(AVAILABLE RECORDS begins)

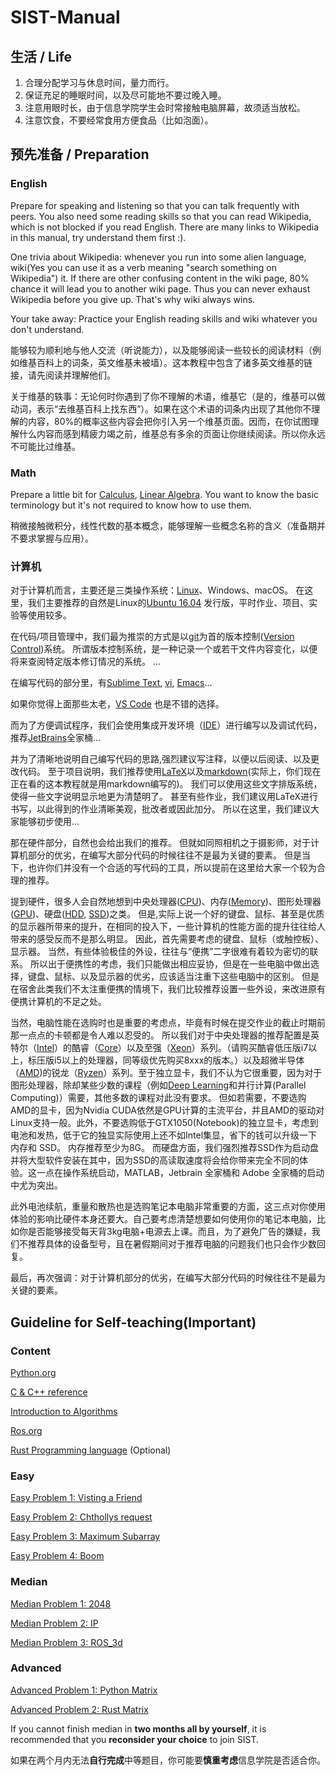 # SIST-Manual

## 生活 / Life

1. 合理分配学习与休息时间，量力而行。
2. 保证充足的睡眠时间，以及尽可能地不要过晚入睡。
3. 注意用眼时长，由于信息学院学生会时常接触电脑屏幕，故须适当放松。
4. 注意饮食，不要经常食用方便食品（比如泡面）。

## 预先准备 / Preparation

### English
Prepare for speaking and listening so that you can talk frequently with peers. You also need some reading skills so that you can read Wikipedia, which is not blocked if you read English. There are many links to Wikipedia in this manual, try understand them first :).

One trivia about Wikipedia: whenever you run into some alien language, wiki(Yes you can use it as a verb meaning "search something on Wikipedia") it. If there are other confusing content in the wiki page, 80% chance it will lead you to another wiki page. Thus you can never exhaust Wikipedia before you give up. That's why wiki always wins.

Your take away: Practice your English reading skills and wiki whatever you don't understand.

能够较为顺利地与他人交流（听说能力），以及能够阅读一些较长的阅读材料（例如维基百科上的词条，英文维基未被墙）。这本教程中包含了诸多英文维基的链接，请先阅读并理解他们。

关于维基的轶事：无论何时你遇到了你不理解的术语，维基它（是的，维基可以做动词，表示“去维基百科上找东西”）。如果在这个术语的词条内出现了其他你不理解的内容，80%的概率这些内容会把你引入另一个维基页面。因而，在你试图理解什么内容而感到精疲力竭之前，维基总有多余的页面让你继续阅读。所以你永远不可能比过维基。

### Math
Prepare a little bit for [Calculus](https://en.wikipedia.org/wiki/Calculus), [Linear Algebra](https://en.wikipedia.org/wiki/Linear_algebra). You want to know the basic terminology but it's not required to know how to use them.

稍微接触微积分，线性代数的基本概念，能够理解一些概念名称的含义（准备期并不要求掌握与应用）。


### 计算机

对于计算机而言，主要还是三类操作系统：[Linux](https://en.wikipedia.org/wiki/Linux)、Windows、macOS。 
在这里，我们主要推荐的自然是Linux的[Ubuntu 16.04](https://www.ubuntu.com/) 发行版，平时作业、项目、实验等使用较多。

在代码/项目管理中，我们最为推崇的方式是以[git](https://git-scm.com/)为首的版本控制([Version Control](https://en.wikipedia.org/wiki/Version_control))系统。 所谓版本控制系统，是一种记录一个或若干文件内容变化，以便将来查阅特定版本修订情况的系统。 ...

在编写代码的部分里，有[Sublime Text](https://www.sublimetext.com/), [vi](https://www.vim.org/), [Emacs](https://www.gnu.org/software/emacs/)...

如果你觉得上面那些太老，[VS Code](https://code.visualstudio.com/) 也是不错的选择。

而为了方便调试程序，我们会使用集成开发环境（[IDE](https://en.wikipedia.org/wiki/Integrated_development_environment)）进行编写以及调试代码，推荐[JetBrains](https://www.jetbrains.com/)全家桶...

并为了清晰地说明自己编写代码的思路,强烈建议写注释，以便以后阅读、以及更改代码。
至于项目说明，我们推荐使用[LaTeX](https://www.latex-project.org/)以及[markdown](https://en.wikipedia.org/wiki/Markdown)(实际上，你们现在正在看的这本教程就是用markdown编写的)。 我们可以使用这些文字排版系统，使得一些文字说明显示地更为清楚明了。 甚至有些作业，我们建议用LaTeX进行书写，以此得到的作业清晰美观，批改者或因此加分。
所以在这里，我们建议大家能够初步使用...

那在硬件部分，自然也会给出我们的推荐。 但就如同照相机之于摄影师，对于计算机部分的优劣，在编写大部分代码的时候往往不是最为关键的要素。 但是当下，也许你们并没有一个合适的写代码的工具，所以提前在这里给大家一个较为合理的推荐。

提到硬件，很多人会自然地想到中央处理器([CPU](https://en.wikipedia.org/wiki/Central_processing_unit))、内存([Memory](https://en.wikipedia.org/wiki/Semiconductor_memory))、图形处理器([GPU](https://en.wikipedia.org/wiki/Graphics_processing_unit))、硬盘([HDD](https://en.wikipedia.org/wiki/Hard_disk_drive), [SSD](https://en.wikipedia.org/wiki/Solid-state_drive))之类。 但是,实际上说一个好的键盘、鼠标、甚至是优质的显示器所带来的提升，在相同的投入下，一些计算机的性能方面的提升往往给人带来的感受反而不是那么明显。 因此，首先需要考虑的键盘、鼠标（或触控板）、显示器。 当然，有些体验极佳的外设，往往与“便携”二字很难有着较为密切的联系。 所以出于便携性的考虑，我们只能做出相应妥协，但是在一些电脑中做出选择，键盘、鼠标、以及显示器的优劣，应该适当注重下这些电脑中的区别。 但是在宿舍此类我们不太注重便携的情境下，我们比较推荐设置一些外设，来改进原有便携计算机的不足之处。

当然，电脑性能在选购时也是重要的考虑点，毕竟有时候在提交作业的截止时期前那一点点的卡顿都是令人难以忍受的。 所以我们对于中央处理器的推荐配置是英特尔（[Intel](https://en.wikipedia.org/wiki/Intel)）的酷睿（[Core](https://en.wikipedia.org/wiki/Intel_Core)）以及至强（[Xeon](https://en.wikipedia.org/wiki/Xeon)）系列。（请购买酷睿低压版i7以上，标压版i5以上的处理器，同等级优先购买8xxx的版本。）以及超微半导体（[AMD](https://en.wikipedia.org/wiki/Advanced_Micro_Devices))的锐龙（[Ryzen](https://en.wikipedia.org/wiki/Ryzen)）系列。至于独立显卡，我们不认为它很重要，因为对于图形处理器，除却某些少数的课程（例如[Deep Learning](https://en.wikipedia.org/wiki/Deep_learning)和并行计算(Parallel Computing)）需要，其他多数的课程对此没有要求。 但如若需要，不要选购AMD的显卡，因为Nvidia CUDA依然是GPU计算的主流平台，并且AMD的驱动对Linux支持一般。此外，不要选购低于GTX1050(Notebook)的独立显卡，考虑到电池和发热，低于它的独显实际使用上还不如Intel集显，省下的钱可以升级一下内存和 SSD。 内存推荐至少为8G。 而硬盘方面，我们强烈推荐SSD作为启动盘并将大型软件安装在其中，因为SSD的高读取速度将会给你带来完全不同的体验。这一点在操作系统启动，MATLAB，Jetbrain 全家桶和 Adobe 全家桶的启动中尤为突出。

此外电池续航，重量和散热也是选购笔记本电脑非常重要的方面，这三点对你使用体验的影响比硬件本身还要大。自己要考虑清楚想要如何使用你的笔记本电脑，比如你是否能够接受每天背3kg电脑+电源去上课。而且，为了避免广告的嫌疑，我们不推荐具体的设备型号，且在暑假期间对于推荐电脑的问题我们也只会作少数回复。

最后，再次强调：对于计算机部分的优劣，在编写大部分代码的时候往往不是最为关键的要素。

## Guideline for Self-teaching(Important)
### Content

[Python.org](https://www.python.org/)

[C & C++ reference](http://www.cplusplus.com/)

[Introduction to Algorithms](https://github.com/SIST-Manual/SIST_Manual/blob/master/IntroductionToAlgorithms.pdf)

[Ros.org](http://www.ros.org/)

[Rust Programming language](https://www.rust-lang.org/en-US/) (Optional)

### Easy

[Easy Problem 1: Visting a Friend](https://github.com/SIST-Manual/easy_Visiting-a-Friend)

[Easy Problem 2: Chthollys request](https://github.com/SIST-Manual/easy_Chthollys-request)

[Easy Problem 3: Maximum Subarray](https://github.com/SIST-Manual/easy_Maximum-Subarray)

[Easy Problem 4: Boom](https://github.com/SIST-Manual/easy_Boom)

### Median

[Median Problem 1: 2048](https://github.com/SIST-Manual/median_1_2048)

[Median Problem 2: IP](https://github.com/SIST-Manual/median_2_IP)

[Median Problem 3: ROS_3d](https://github.com/SIST-Manual/ROS_3d)

### Advanced 

[Advanced Problem 1: Python Matrix](https://github.com/SIST-Manual/Matrix/blob/master/Python/README.md)

[Advanced Problem 2: Rust Matrix](https://github.com/SIST-Manual/Matrix/blob/master/Rust/README.md)

If you cannot finish median in **two months all by yourself**, it is recommended that you **reconsider your choice** to join SIST.

如果在两个月内无法**自行完成**中等题目，你可能要**慎重考虑**信息学院是否适合你。

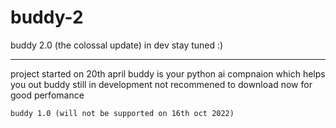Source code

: # buddy-2

buddy 2.0 (the colossal update) in dev stay tuned :)
___________________________________________________________________________________________________________________________________________________________

project started on 20th april buddy is your python ai compnaion which helps you out buddy still in development not recommened to download now for good perfomance 


    buddy 1.0 (will not be supported on 16th oct 2022)
                                                                            

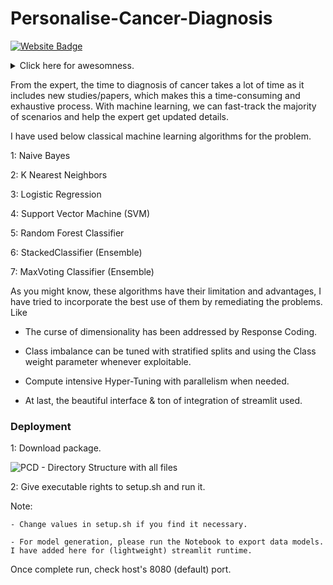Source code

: # Personalise-Cancer-Diagnosis

[![Website Badge](https://img.shields.io/badge/Website-3b5998?style=flat-square&logo=google-chrome&logoColor=white)](https://kmistri-personalise-cancer-diagnosis.streamlit.app/)

<details>
  <summary>Click here for awesomness.</summary>
  
  ### Screens:
  
  <ol>
  <li>Home:</li>
  <img src="https://user-images.githubusercontent.com/20341930/208598084-5d031500-6ba8-453e-ba54-647fc26156f6.png" width="600" height="400" />

  <li>Introduction:</li>
  <img src="https://user-images.githubusercontent.com/20341930/208598906-561aa576-121f-464e-8076-2ae6e90a50b6.png" width="600" height="400" />

  <li>EDA:</li>
  <p>This is little bit large <a href = "https://drive.google.com/file/d/1mD2-jLS-XOPy16NH19shgW72L8FQjFNc/view?usp=sharing">file</a></p>

  <li>Modelling:</li>
  <ul>
    <li>Model List</li>
    <img src="https://user-images.githubusercontent.com/20341930/208599494-a7d5c090-f870-49f7-82c4-4fd2a740c312.png" width="700" height="600" />
    <li>Hyper Parameter Tuning for each models:</li>
    <img src="https://user-images.githubusercontent.com/20341930/208599561-b2b5b58f-373b-4d5c-ba78-258c0314b410.png" width="700" height="1000" />
    <li>Feature Importance & Deepdive:</li>
    <img src="https://user-images.githubusercontent.com/20341930/208599576-1f157979-42e3-4a87-ba58-677e00cbd859.png" width="700" height="1800" />
    <li>Model Observations:</li>
    <img src="https://user-images.githubusercontent.com/20341930/208599802-8f28d872-ba48-4349-8749-db79fcbc628b.png" width="700" height="600" />
    <li>3D Interactable Plots for Multiple parameters:</li>
    <img src="https://user-images.githubusercontent.com/20341930/208599517-96beda8d-9024-4f4e-97c5-44480ce0e692.png" width="700" height="600" />
  </ul>
  <li>Results:</li>
  <img src="https://user-images.githubusercontent.com/20341930/208599151-9890df7a-371f-408f-8434-62d22da0c341.png" width="700" height="600" />
</ol>
</details>


From the expert, the time to diagnosis of cancer takes a lot of time as it includes new studies/papers, which makes this a time-consuming and exhaustive process. With machine learning, we can fast-track the majority of scenarios and help the expert get updated details.

I have used below classical machine learning algorithms for the problem.

1: Naive Bayes

2: K Nearest Neighbors

3: Logistic Regression

4: Support Vector Machine (SVM)

5: Random Forest Classifier

6: StackedClassifier (Ensemble)

7: MaxVoting Classifier (Ensemble)

As you might know, these algorithms have their limitation and advantages, I have tried to incorporate the best use of them by remediating the problems. Like

- The curse of dimensionality has been addressed by Response Coding.

- Class imbalance can be tuned with stratified splits and using the Class weight parameter whenever exploitable.

- Compute intensive Hyper-Tuning with parallelism when needed.

- At last, the beautiful interface & ton of integration of streamlit used.


### Deployment

1: Download package.

![PCD - Directory Structure with all files](https://user-images.githubusercontent.com/20341930/208602029-b261f026-5dc2-490a-9990-3963d9a14033.png)

2: Give executable rights to setup.sh and run it.

Note: 

    - Change values in setup.sh if you find it necessary.
    
    - For model generation, please run the Notebook to export data models. I have added here for (lightweight) streamlit runtime.

Once complete run, check host's 8080 (default) port.
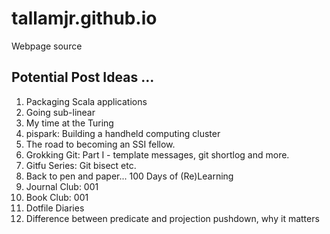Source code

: # tallamjr.github.io

Webpage source

## Potential Post Ideas ...

1. Packaging Scala applications
2. Going sub-linear
3. My time at the Turing
4. pispark: Building a handheld computing cluster
5. The road to becoming an SSI fellow.
6. Grokking Git: Part I - template messages, git shortlog and more.
7. Gitfu Series: Git bisect etc.
8. Back to pen and paper... 100 Days of (Re)Learning
9. Journal Club: 001
10. Book Club: 001
11. Dotfile Diaries
12. Difference between predicate and projection pushdown, why it matters
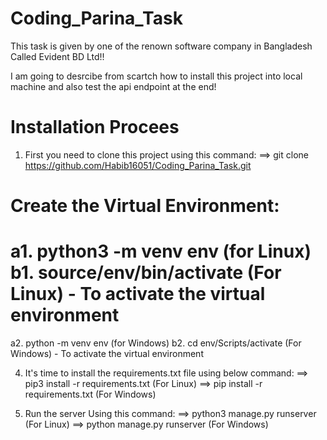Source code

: # Coding_Parina_Task
This task is given by one of the renown software company in Bangladesh Called Evident BD Ltd!!

I am going to desrcibe from scartch how to install this project into local machine and also test the api endpoint at the end!

# Installation Procees

1. First you need to clone this project using this command:
==> git clone https://github.com/Habib16051/Coding_Parina_Task.git

 
 Create the Virtual Environment:
   ===============================================================================
   a1. python3 -m venv env (for Linux)
   b1. source/env/bin/activate (For Linux) - To activate the virtual environment
   ================================================================================
   a2. python -m venv env (for Windows)
   b2. cd env/Scripts/activate (For Windows) - To activate the virtual environment

4. It's time to install the requirements.txt file using below command:
   ==> pip3 install -r requirements.txt (For Linux)
   ==> pip install -r requirements.txt (For Windows)

5. Run the server Using this command:
   ==> python3 manage.py runserver (For Linux)
   ==> python manage.py runserver (For Windows)



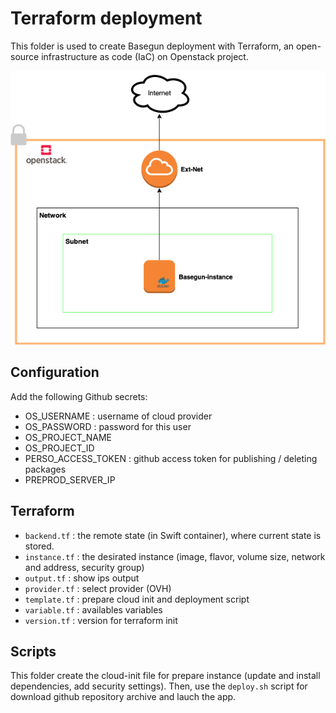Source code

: # Terraform deployment

This folder is used to create Basegun deployment with Terraform, an open-source infrastructure as code (IaC) on Openstack project.


![](./img/openstack.png)

## Configuration
Add the following Github secrets:
- OS_USERNAME : username of cloud provider
- OS_PASSWORD : password for this user
- OS_PROJECT_NAME
- OS_PROJECT_ID
- PERSO_ACCESS_TOKEN : github access token for publishing / deleting packages
- PREPROD_SERVER_IP

## Terraform

- `backend.tf` : the remote state (in Swift container), where current state is stored.
- `instance.tf` : the desirated instance (image, flavor, volume size, network and address, security group)
- `output.tf` : show ips output
- `provider.tf` : select provider (OVH)
- `template.tf` : prepare cloud init and deployment script
- `variable.tf` : availables variables
- `version.tf` : version for terraform init

## Scripts

This folder create the cloud-init file for prepare instance (update and install dependencies, add security settings). Then, use the `deploy.sh` script for download github repository archive and lauch the app.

(AVAILABLE RECORDS ends)

With pictures omitted, repeat the entries above word for word from the line holding "10. Book Club: 001" down to the line holding "I am going to", keeping both of those lines.

10. Book Club: 001
11. Dotfile Diaries
12. Difference between predicate and projection pushdown, why it matters
Source code

: # Coding_Parina_Task
This task is given by one of the renown software company in Bangladesh Called Evident BD Ltd!!

I am going to desrcibe from scartch how to install this project into local machine and also test the api endpoint at the end!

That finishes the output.